Going Crazy With Casks
Neither the Irish nor the Scots are strangers to the practice of cask finishing when it comes to whisk(e)y, but the former has arguably been pushing the limits of creativity as of late. Teeling's Wonders of Wood collection comprises expressions that have been finished in casks of various types, ranging from virgin cherry wood to Brazilian hardwood Ambuarana. Unlike its Scottish brethren, regulations in Ireland do not restrict whiskey maturations solely to oak casks. This allows distilleries to be more experimental when it comes to crafting different flavours. Each type of wood carries a distinct aromatic and phenolic profile and can have either a dramatic or subtle effect on the resulting maturation.

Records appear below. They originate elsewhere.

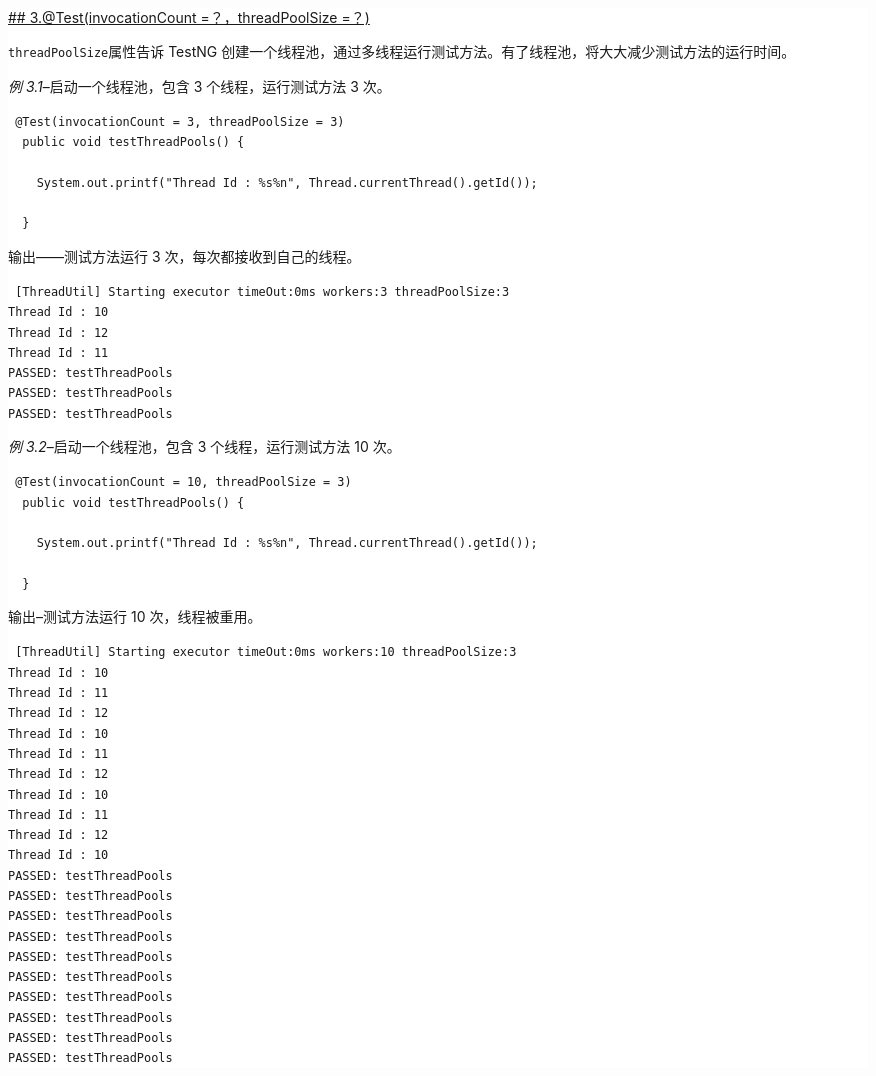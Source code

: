  <ins class="adsbygoogle" style="display:block" data-ad-client="ca-pub-2836379775501347" data-ad-slot="8821506761" data-ad-format="auto" data-ad-region="mkyongregion">## 3.@Test(invocationCount =？，threadPoolSize =？)

`threadPoolSize`属性告诉 TestNG 创建一个线程池，通过多线程运行测试方法。有了线程池，将大大减少测试方法的运行时间。

*例 3.1*–启动一个线程池，包含 3 个线程，运行测试方法 3 次。

```
 @Test(invocationCount = 3, threadPoolSize = 3)
  public void testThreadPools() {

	System.out.printf("Thread Id : %s%n", Thread.currentThread().getId());

  } 
```

输出——测试方法运行 3 次，每次都接收到自己的线程。

```
 [ThreadUtil] Starting executor timeOut:0ms workers:3 threadPoolSize:3
Thread Id : 10
Thread Id : 12
Thread Id : 11
PASSED: testThreadPools
PASSED: testThreadPools
PASSED: testThreadPools 
```

*例 3.2*–启动一个线程池，包含 3 个线程，运行测试方法 10 次。

```
 @Test(invocationCount = 10, threadPoolSize = 3)
  public void testThreadPools() {

	System.out.printf("Thread Id : %s%n", Thread.currentThread().getId());

  } 
```

输出–测试方法运行 10 次，线程被重用。

```
 [ThreadUtil] Starting executor timeOut:0ms workers:10 threadPoolSize:3
Thread Id : 10
Thread Id : 11
Thread Id : 12
Thread Id : 10
Thread Id : 11
Thread Id : 12
Thread Id : 10
Thread Id : 11
Thread Id : 12
Thread Id : 10
PASSED: testThreadPools
PASSED: testThreadPools
PASSED: testThreadPools
PASSED: testThreadPools
PASSED: testThreadPools
PASSED: testThreadPools
PASSED: testThreadPools
PASSED: testThreadPools
PASSED: testThreadPools
PASSED: testThreadPools 
```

Copper pot stills used for distilling spirit.
Whiskey From a Pot
Another credit to Irish whiskey's name is its role in bringing the single pot still category back into the spotlight. Bearing some slight resemblance to the single malt classification (both come from a single distillery), single pot still whiskies include unmalted barley in the mash bill. This tends to confer a spicier and thicker texture to the distillate. Redbreast is perhaps the most recognisable name to throw their weight behind this process, but newer distilleries like Glendalough have started to get in on the fun as well. Tullamore Dew has also announced plans to release a single pot still expression in the near future. Variety is rarely a bad thing, and the resurgence of this traditional process will give distilleries more options and avenues to explore.

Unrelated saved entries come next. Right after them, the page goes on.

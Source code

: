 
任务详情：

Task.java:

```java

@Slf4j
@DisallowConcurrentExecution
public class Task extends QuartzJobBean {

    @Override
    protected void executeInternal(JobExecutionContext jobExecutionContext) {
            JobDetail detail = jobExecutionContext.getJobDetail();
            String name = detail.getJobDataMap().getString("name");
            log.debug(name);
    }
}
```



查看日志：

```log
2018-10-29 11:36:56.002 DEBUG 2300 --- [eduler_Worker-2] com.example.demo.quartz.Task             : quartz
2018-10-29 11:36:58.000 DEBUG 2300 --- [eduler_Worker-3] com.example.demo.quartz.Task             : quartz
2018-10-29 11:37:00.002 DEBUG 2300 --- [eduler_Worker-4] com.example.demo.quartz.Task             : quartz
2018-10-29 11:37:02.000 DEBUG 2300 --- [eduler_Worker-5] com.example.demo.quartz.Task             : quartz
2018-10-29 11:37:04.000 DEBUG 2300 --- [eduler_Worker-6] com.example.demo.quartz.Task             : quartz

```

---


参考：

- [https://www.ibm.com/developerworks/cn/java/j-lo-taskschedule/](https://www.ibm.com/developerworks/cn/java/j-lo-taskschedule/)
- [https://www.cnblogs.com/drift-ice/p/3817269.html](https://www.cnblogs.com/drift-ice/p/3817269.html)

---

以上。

Fields of barley; terroir may well be the next buzzword with whiskey.
All About Location
Wine enthusiasts may be familiar with the concept of terroir and its role in determining flavour, but it's not exactly a very common topic in the world of whisk(e)y. Yet, it certainly stands to reason how environmental factors like microclimate, regional soil and water source can impact the taste. In fact, single estate whiskies (though few and far in between) suggest the same. While the discussion is far from conclusive, it hasn't stopped newer distilleries like Waterford Distillery from investing considerably in creating expressions that are differentiated by their provenance. Waterford Distillery has even gone as far as to publish its first academic paper (https://www.mdpi.com/2304-8158/10/2/443) in a peer-reviewed journal, detailing the impact of terroir on the flavour of new make spirit. While terroir currently remains uncharted territory when it concerns spirits, it could very well become a game-changer for Irish whiskey.
The Craft Irish Whisky Co.
The Emerald Isle collection is an ultra-rare series of only seven whiskey sets, and includes a bespoke Fabergé Celtic Egg.
Coming Out in Force
Ireland once led the world in the number of open distilleries, but that number shrank to a mere handful by the 1990s during the country's own version of Scotland's whisky loch. Three centuries later, upstart distilleries have become a common sight as more craft distilleries find their footing and begin releasing their products. Conglomerates like Diageo and Pernod Ricard are also pushing hard into the Emerald Isle with the likes of Roe & Co. Distillery and Method And Madness, respectively. However, that doesn't mean that the legacy names have all bowed out. Bushmills' 28 Year Old Single Malt Cognac Cask and Green Spot's 1991 show that ultra-aged Irish whiskey is still very much in demand. Meanwhile, luxury premium offerings like The Craft Irish Whiskey Co.'s The Emerald Isle and Midleton Very Rare's Silent Distillery Collection continue to appeal to high-end connoisseurs and collectors alike.